Over the years, as a result of the uncontrolled activities of some of these foreign mining companies and local small-scale miners, land for food crops and for cash has been irreparably degraded.

Forest cover has been removed. Huge craters, posing a danger to human lives, have been left, with rain water filling them.

Cocoa and food farms have been destroyed; their owners threatened with death and forcibly deprived of their land.

Even more alarming, rivers and streams that provide the source of drinking water have either dried up as a result of these mining activities, or they have been irrespectively polluted and poisoned with mercury and cyanide.

Aquatic animals have died, and the inhabitants are threatened with the total absence of drinking water. While we might be tempted to think that is a local problem, we should realise that it is ultimately, a national problem that needs national attention. When such rivers as Offin, Densu, Pra, Birim and others are no more, or so heavily polluted and poisoned as to be unusable, it is literally the lives of the people that are at stake.

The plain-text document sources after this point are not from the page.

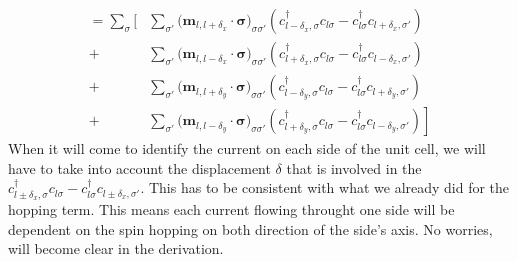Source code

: \documentclass[../main.tex]{subfile}
\begin{document}
\begin{equation}\label{eq:CurrentAltermagCommu}
    \begin{aligned}
        = \sum_{\sigma}\Biggl[&
                \sum_{\sigma'}\bigl(\bm{m}_{l,l+\delta_x}\cdot\bm{\sigma}\bigr)_{\sigma\sigma'}
                \left(c_{l-\delta_x,\sigma}^{\dagger}c_{l\sigma} - c_{l\sigma}^{\dagger}c_{l+\delta_x,\sigma'} \right) \\
                +&\sum_{\sigma'}\bigl(\bm{m}_{l,l-\delta_x}\cdot\bm{\sigma}\bigr)_{\sigma\sigma'}
                \left(c_{l+\delta_x,\sigma}^{\dagger}c_{l\sigma} - c_{l\sigma}^{\dagger}c_{l-\delta_x,\sigma'} \right) \\
                +&\sum_{\sigma'}\bigl(\bm{m}_{l,l+\delta_y}\cdot\bm{\sigma}\bigr)_{\sigma\sigma'}
                \left(c_{l-\delta_y,\sigma}^{\dagger}c_{l\sigma} - c_{l\sigma}^{\dagger}c_{l+\delta_y,\sigma'} \right) \\
                +& \sum_{\sigma'}\bigl(\bm{m}_{l,l-\delta_y}\cdot\bm{\sigma}\bigr)_{\sigma\sigma'}
                \left.\left(c_{l+\delta_y,\sigma}^{\dagger}c_{l\sigma} - c_{l\sigma}^{\dagger}c_{l-\delta_y,\sigma'} \right) \right]
    \end{aligned}
\end{equation} 
When it will come to identify the current on each side of the unit cell, we will have to take into account the displacement $\delta$ that is involved in the 
$c_{l\pm\delta_x,\sigma}^{\dagger}c_{l\sigma} -c_{l\sigma}^{\dagger}c_{l\pm\delta_x,\sigma'}$.
This has to be consistent with what we already did for the hopping term. This means each current flowing throught one side will be dependent on the spin hopping on both direction 
of the side's axis. No worries, will become clear in the derivation.\\
\end{document}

Sometimes, I try unsuccessfully to find out the differences between legal small-scale mining and the alleged illegal activities of so-called 'galamseyers'. What I mean to say is, in the long run, do both groups not degrade the environment (land and water) without taking any measures to do reclamation?

Do both of them not strip the land of its forest cover? Do both of them not divert the source of the river or stream flowing in the area of operation?

Local miners, whether 'galamseyers' or small-scale legal miners, pose a danger, but it is the Chinese, and some white people, who are doing maximum damage to the environment through their activities, whether legal or illegal.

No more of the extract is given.